REQUIRED WORK
Quote word for word the lines below, beginning with the first and ending with the one that has "and FontForge doesn't, then". Drop the pictures.

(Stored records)
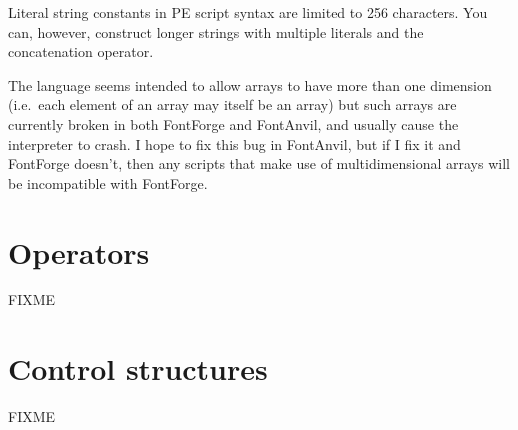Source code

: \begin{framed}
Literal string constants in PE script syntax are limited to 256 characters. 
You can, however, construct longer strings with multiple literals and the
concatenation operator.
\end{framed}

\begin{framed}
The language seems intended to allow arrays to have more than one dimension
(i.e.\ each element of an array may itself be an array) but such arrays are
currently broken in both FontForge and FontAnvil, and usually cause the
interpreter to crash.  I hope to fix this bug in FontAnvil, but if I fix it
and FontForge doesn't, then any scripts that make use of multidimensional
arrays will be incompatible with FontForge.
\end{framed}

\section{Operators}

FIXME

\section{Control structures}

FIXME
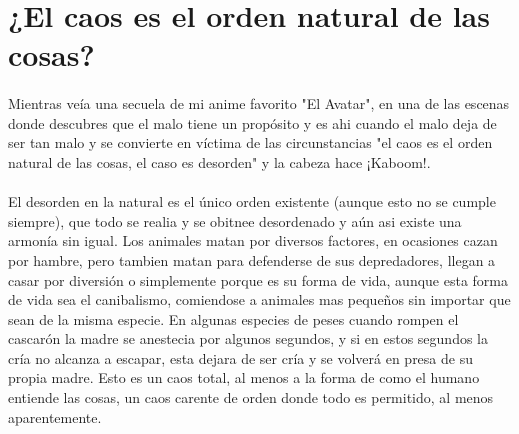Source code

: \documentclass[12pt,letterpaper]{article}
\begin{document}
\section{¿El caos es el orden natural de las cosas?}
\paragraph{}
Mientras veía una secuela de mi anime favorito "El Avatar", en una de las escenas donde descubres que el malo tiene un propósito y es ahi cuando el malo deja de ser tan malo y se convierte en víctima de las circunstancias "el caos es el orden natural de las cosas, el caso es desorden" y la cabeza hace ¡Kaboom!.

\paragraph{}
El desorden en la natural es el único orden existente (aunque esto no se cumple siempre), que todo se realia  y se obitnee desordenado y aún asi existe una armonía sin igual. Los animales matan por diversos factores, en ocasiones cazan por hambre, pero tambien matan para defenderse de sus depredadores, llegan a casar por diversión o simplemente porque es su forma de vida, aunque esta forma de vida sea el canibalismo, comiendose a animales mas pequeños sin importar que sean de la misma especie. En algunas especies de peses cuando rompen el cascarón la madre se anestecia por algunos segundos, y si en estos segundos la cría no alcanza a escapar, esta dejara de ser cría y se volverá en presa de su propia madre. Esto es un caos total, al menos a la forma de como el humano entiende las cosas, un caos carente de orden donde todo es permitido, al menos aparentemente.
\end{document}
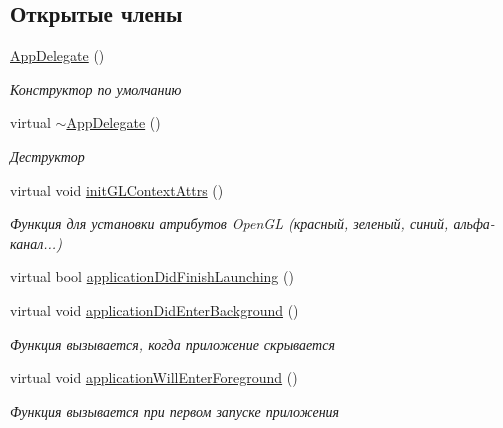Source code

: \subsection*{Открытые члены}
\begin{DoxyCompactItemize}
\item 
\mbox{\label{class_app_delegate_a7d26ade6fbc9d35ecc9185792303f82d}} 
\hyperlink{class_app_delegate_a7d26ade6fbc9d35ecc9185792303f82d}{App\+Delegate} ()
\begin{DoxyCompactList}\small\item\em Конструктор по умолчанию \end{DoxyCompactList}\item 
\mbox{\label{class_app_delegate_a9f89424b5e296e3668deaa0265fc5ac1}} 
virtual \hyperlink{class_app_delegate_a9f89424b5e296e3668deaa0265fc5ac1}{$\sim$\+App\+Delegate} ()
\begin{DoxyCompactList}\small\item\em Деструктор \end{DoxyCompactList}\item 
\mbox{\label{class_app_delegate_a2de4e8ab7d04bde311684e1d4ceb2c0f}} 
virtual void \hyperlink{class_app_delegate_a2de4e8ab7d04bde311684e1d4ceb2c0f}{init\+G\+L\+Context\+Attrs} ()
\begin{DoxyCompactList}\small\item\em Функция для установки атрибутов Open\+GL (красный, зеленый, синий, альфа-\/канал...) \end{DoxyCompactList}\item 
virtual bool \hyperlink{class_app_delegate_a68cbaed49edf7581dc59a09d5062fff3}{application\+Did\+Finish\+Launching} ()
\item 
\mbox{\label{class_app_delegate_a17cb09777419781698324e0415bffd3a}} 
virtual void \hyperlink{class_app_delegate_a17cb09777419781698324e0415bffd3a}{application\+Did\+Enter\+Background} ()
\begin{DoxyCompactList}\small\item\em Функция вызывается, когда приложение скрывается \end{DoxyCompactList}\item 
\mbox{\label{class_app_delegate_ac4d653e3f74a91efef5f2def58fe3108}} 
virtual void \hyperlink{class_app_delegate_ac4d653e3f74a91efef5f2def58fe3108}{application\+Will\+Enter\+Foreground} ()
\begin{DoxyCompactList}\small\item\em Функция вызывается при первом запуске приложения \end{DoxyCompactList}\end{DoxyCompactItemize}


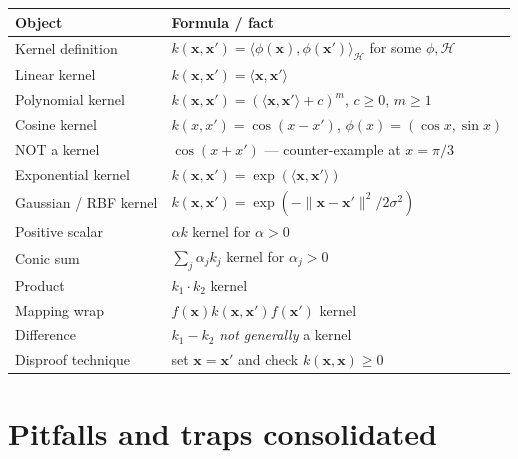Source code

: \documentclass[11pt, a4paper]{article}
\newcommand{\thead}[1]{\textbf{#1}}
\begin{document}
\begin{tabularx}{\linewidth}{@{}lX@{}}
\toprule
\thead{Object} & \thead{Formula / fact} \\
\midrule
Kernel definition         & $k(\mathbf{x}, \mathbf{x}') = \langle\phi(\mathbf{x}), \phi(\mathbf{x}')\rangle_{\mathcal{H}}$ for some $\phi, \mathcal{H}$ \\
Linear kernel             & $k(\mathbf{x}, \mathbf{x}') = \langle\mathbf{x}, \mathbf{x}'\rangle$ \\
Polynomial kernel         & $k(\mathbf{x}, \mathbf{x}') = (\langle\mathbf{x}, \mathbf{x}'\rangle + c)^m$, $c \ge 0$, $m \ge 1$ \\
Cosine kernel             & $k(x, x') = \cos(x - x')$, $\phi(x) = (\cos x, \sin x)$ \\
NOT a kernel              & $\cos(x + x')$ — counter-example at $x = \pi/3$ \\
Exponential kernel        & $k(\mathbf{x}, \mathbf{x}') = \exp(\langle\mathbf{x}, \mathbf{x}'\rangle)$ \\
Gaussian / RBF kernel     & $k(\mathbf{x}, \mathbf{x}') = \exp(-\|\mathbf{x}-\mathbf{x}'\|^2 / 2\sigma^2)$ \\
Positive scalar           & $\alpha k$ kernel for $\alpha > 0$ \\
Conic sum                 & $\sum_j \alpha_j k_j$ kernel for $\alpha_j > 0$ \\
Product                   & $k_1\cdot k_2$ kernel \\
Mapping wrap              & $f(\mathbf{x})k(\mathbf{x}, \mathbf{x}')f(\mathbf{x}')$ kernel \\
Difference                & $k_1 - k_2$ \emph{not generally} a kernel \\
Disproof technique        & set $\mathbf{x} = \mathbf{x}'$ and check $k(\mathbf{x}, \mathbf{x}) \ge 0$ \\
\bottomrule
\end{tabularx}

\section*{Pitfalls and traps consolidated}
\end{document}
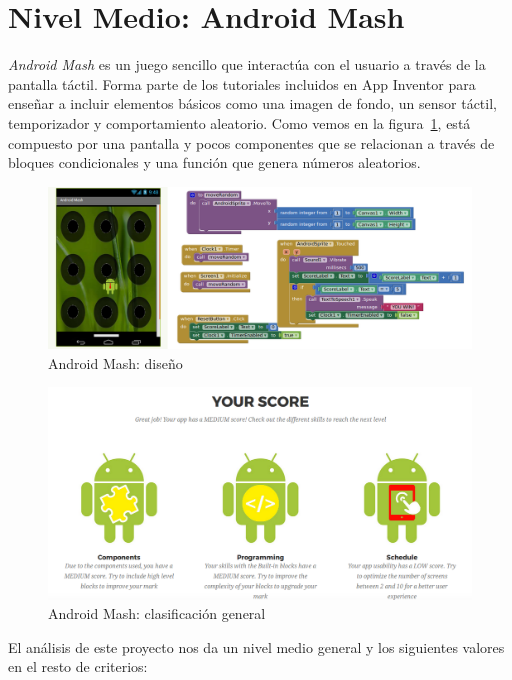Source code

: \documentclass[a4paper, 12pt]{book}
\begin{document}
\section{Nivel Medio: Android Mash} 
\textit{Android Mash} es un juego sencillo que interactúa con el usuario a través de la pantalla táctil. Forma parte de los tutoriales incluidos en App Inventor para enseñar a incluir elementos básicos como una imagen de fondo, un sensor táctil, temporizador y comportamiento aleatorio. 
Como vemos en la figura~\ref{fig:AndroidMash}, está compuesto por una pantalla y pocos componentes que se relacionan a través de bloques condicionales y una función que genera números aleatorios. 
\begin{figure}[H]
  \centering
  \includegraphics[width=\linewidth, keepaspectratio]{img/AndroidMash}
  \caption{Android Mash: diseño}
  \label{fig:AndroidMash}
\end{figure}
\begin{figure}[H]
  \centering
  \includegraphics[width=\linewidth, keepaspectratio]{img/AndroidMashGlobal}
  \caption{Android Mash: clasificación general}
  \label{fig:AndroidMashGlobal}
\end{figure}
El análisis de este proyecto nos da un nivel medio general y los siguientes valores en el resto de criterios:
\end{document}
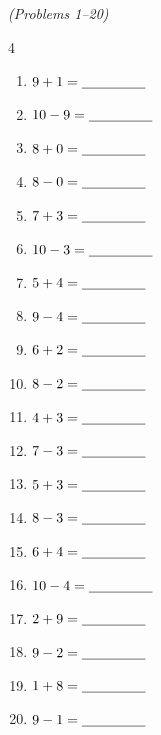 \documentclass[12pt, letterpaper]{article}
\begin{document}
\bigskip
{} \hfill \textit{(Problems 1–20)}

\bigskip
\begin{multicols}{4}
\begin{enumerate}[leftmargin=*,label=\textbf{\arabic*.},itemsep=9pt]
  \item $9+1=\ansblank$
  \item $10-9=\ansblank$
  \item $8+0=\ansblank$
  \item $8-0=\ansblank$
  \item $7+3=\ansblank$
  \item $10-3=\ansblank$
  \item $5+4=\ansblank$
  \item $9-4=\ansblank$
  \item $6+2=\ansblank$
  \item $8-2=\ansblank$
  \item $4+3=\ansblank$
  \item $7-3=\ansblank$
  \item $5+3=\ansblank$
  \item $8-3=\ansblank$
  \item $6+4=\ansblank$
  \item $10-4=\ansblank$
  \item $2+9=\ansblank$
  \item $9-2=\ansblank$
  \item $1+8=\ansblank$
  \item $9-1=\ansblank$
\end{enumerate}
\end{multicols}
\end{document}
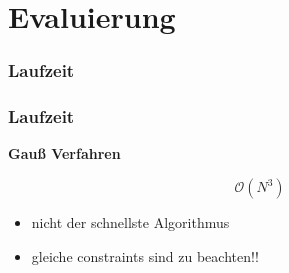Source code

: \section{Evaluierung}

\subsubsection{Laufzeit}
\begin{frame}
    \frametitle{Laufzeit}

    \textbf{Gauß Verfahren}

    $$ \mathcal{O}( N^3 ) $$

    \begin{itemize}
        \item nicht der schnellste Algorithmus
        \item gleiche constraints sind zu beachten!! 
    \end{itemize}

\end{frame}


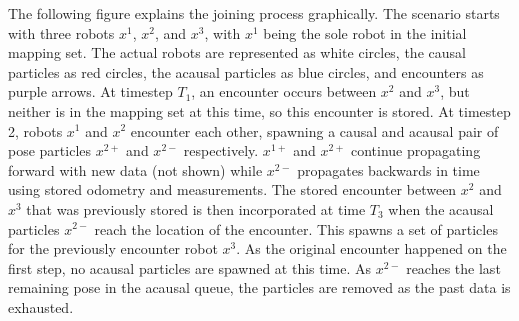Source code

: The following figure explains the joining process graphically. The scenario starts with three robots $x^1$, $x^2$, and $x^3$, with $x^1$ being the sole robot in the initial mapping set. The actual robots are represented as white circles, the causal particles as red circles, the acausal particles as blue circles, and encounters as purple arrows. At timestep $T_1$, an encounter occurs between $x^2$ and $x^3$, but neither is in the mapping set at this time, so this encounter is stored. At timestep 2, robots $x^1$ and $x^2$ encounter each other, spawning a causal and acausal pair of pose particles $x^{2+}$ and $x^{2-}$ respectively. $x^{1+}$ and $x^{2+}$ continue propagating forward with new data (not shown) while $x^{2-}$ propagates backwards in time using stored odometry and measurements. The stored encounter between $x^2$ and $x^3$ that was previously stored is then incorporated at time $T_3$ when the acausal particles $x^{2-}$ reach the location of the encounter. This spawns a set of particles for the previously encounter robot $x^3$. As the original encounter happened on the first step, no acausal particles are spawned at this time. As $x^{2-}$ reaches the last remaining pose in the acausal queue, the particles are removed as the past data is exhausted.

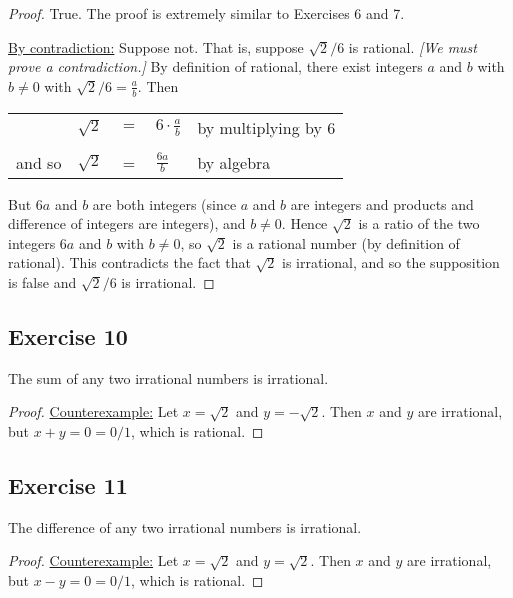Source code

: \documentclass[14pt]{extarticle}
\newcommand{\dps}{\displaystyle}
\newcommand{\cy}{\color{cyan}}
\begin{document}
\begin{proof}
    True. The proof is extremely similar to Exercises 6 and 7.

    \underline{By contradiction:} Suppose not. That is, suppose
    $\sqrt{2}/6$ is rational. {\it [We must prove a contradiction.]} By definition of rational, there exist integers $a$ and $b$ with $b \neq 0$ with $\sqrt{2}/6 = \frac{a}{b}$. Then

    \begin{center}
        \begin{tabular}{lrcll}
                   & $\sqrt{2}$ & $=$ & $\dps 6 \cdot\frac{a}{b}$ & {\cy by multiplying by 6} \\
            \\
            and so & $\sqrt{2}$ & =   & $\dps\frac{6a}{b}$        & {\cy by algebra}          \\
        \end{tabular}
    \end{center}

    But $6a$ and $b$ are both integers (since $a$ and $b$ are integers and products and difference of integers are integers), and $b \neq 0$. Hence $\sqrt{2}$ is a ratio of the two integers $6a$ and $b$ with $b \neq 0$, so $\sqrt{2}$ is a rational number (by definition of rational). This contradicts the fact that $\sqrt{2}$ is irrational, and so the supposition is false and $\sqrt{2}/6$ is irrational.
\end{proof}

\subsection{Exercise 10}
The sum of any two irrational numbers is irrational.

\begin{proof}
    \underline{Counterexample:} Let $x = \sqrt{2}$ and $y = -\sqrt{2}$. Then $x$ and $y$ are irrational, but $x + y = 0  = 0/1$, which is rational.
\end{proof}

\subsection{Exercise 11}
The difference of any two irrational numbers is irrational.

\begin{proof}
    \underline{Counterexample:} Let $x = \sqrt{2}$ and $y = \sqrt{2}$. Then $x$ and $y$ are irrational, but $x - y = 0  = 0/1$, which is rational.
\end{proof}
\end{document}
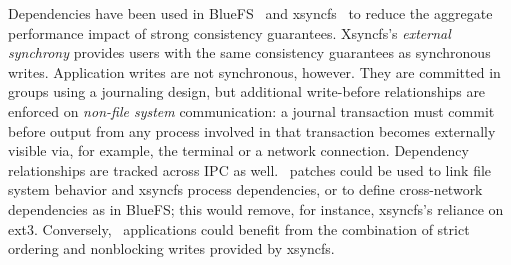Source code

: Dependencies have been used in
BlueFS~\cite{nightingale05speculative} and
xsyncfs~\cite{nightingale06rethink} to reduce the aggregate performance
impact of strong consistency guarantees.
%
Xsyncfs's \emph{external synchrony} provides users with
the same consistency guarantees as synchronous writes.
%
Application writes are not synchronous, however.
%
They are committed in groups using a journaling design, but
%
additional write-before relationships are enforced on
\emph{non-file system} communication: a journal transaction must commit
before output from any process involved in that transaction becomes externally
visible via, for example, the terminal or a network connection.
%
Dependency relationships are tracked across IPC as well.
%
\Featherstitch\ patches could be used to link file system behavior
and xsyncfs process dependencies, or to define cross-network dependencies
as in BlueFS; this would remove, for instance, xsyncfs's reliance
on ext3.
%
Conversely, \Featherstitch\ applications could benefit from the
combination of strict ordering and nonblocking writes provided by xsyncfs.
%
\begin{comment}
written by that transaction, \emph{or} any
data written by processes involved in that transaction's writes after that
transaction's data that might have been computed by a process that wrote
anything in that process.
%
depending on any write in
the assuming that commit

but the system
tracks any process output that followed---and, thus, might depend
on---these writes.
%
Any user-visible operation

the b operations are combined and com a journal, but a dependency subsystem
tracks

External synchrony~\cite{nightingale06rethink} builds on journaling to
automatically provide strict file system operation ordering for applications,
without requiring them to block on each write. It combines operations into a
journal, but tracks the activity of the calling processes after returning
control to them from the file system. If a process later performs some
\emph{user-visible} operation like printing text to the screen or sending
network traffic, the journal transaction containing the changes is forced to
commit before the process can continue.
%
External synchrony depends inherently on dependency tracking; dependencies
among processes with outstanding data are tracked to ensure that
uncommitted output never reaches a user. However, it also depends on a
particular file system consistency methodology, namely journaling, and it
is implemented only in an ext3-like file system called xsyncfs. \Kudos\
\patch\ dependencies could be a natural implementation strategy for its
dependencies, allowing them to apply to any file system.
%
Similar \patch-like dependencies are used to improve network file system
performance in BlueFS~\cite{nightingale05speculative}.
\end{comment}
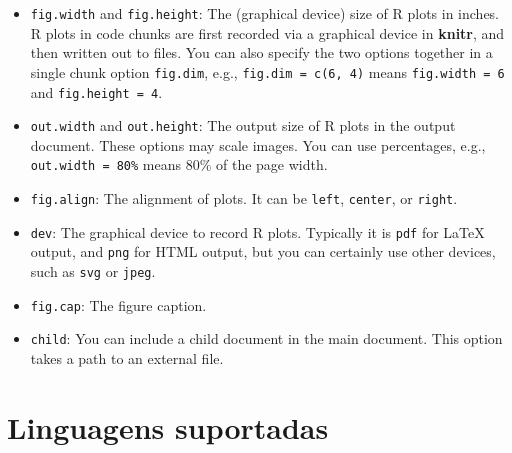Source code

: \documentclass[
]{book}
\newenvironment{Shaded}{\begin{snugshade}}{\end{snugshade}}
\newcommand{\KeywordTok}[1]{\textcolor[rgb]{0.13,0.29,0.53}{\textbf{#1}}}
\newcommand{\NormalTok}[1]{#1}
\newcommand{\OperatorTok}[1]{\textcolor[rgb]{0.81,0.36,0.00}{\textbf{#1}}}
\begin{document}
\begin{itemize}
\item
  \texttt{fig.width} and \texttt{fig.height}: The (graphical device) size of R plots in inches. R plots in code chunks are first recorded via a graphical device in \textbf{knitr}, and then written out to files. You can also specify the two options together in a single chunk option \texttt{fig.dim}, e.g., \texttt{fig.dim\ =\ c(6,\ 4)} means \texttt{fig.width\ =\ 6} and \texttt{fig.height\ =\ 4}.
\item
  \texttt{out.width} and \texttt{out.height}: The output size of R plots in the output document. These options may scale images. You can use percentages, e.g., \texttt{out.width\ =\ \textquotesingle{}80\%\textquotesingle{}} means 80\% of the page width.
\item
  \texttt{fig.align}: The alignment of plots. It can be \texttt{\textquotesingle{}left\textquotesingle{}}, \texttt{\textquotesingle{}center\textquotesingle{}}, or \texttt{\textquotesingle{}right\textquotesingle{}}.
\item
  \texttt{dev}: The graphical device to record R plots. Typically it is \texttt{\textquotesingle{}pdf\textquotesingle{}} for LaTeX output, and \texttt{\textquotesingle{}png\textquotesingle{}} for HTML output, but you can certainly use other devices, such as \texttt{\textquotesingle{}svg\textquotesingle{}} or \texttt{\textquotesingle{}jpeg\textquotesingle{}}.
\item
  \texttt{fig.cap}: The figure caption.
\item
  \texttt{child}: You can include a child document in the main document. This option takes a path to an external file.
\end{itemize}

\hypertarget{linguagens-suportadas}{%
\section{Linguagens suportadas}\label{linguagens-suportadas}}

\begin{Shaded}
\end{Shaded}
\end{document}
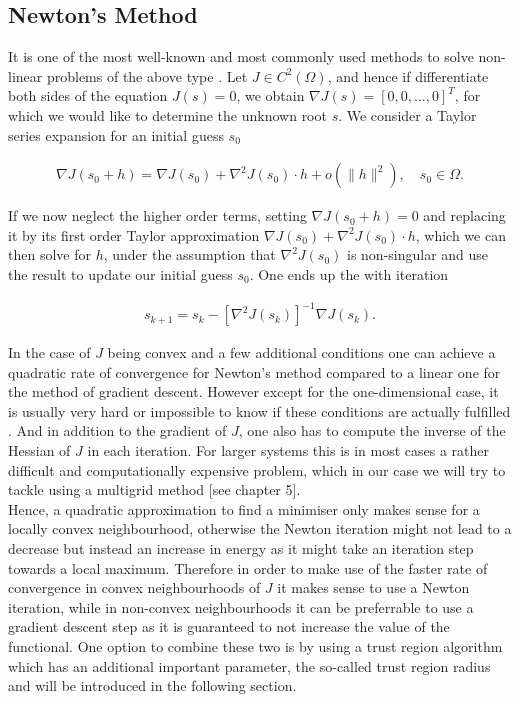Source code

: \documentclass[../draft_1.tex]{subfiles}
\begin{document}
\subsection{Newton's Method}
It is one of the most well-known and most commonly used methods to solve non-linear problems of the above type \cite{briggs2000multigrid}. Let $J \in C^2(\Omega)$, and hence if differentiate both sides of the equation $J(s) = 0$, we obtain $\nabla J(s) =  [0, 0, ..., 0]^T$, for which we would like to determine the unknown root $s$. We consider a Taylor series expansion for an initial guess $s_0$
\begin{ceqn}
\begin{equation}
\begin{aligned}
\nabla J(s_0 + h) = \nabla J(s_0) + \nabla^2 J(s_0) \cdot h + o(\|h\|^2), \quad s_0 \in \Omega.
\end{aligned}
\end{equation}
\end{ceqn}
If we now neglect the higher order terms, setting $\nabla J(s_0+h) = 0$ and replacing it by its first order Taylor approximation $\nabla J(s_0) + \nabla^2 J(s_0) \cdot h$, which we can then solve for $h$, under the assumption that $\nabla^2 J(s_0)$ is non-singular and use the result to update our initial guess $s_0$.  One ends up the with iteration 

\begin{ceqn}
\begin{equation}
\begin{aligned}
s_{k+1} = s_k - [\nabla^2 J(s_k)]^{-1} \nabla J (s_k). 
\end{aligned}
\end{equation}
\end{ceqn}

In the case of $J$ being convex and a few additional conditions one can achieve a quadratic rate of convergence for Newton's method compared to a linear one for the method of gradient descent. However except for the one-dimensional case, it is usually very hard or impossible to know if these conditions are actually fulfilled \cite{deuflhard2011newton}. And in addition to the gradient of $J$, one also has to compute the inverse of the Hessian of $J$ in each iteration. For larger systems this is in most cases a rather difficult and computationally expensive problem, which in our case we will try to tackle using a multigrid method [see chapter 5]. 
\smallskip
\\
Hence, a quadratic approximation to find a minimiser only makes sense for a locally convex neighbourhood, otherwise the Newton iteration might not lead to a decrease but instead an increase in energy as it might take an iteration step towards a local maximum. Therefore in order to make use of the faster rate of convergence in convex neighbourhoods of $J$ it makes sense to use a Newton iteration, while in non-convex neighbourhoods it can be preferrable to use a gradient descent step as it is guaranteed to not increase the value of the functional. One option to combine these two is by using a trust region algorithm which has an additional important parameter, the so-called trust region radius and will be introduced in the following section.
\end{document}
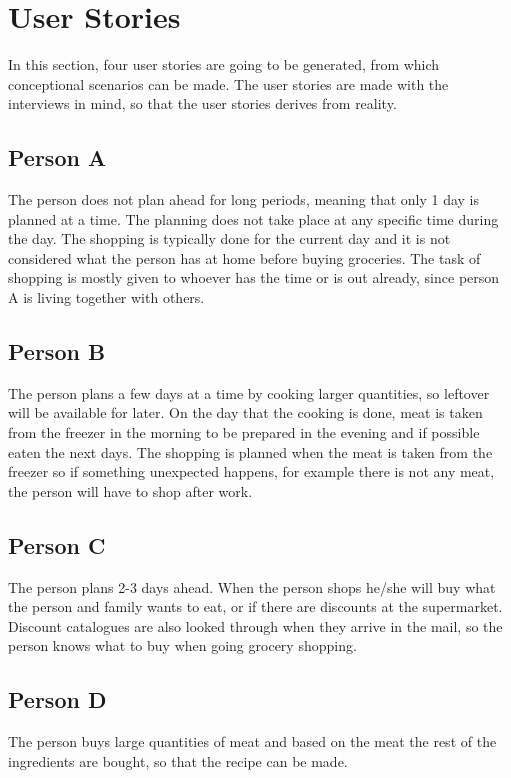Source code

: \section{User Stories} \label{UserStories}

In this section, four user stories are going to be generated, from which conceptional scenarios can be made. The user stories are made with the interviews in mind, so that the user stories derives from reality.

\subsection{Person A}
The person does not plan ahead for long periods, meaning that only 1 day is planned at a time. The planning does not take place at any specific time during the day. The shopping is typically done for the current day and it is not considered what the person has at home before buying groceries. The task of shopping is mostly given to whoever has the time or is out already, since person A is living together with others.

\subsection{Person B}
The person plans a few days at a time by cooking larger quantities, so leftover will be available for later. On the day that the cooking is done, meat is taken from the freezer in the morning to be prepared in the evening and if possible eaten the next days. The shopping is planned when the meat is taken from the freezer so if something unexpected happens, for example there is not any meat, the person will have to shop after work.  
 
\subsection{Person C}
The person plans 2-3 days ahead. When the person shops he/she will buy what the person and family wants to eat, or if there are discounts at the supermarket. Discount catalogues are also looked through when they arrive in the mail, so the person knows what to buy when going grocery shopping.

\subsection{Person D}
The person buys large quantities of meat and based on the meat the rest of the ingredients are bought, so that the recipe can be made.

REPLY TO THE EXERCISE
Source code

: \begin{framed}
Literal string constants in PE script syntax are limited to 256 characters. 
You can, however, construct longer strings with multiple literals and the
concatenation operator.
\end{framed}

\begin{framed}
The language seems intended to allow arrays to have more than one dimension
(i.e.\ each element of an array may itself be an array) but such arrays are
currently broken in both FontForge and FontAnvil, and usually cause the
interpreter to crash.  I hope to fix this bug in FontAnvil, but if I fix it
and FontForge doesn't, then any scripts that make use of multidimensional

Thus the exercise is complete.